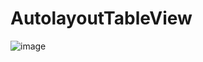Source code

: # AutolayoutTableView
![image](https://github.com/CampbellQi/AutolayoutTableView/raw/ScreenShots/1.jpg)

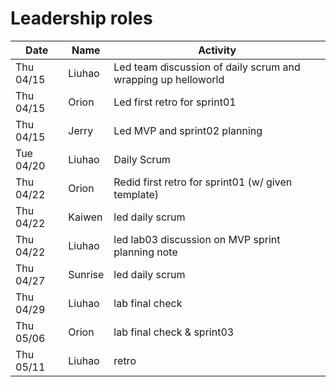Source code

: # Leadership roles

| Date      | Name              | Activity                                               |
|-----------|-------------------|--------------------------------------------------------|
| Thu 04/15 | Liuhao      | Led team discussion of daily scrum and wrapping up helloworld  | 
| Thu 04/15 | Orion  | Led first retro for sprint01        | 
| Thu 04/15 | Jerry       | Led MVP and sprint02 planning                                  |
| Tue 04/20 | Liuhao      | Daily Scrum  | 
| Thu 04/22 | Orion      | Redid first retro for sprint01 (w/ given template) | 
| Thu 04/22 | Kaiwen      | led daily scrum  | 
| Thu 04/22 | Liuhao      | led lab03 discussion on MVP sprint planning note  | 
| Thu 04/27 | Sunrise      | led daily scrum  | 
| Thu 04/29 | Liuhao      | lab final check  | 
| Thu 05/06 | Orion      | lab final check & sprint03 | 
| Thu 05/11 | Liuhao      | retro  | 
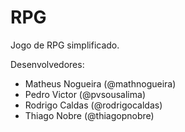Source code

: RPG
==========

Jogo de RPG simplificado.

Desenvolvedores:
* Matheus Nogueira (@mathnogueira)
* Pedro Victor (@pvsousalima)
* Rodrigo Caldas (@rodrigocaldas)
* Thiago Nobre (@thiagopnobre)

::::

### Task goal:
Write out each line above that contains the word "planning".

### Answer space:
| Thu 04/15 | Jerry       | Led MVP and sprint02 planning                                  |
| Thu 04/22 | Liuhao      | led lab03 discussion on MVP sprint planning note  | 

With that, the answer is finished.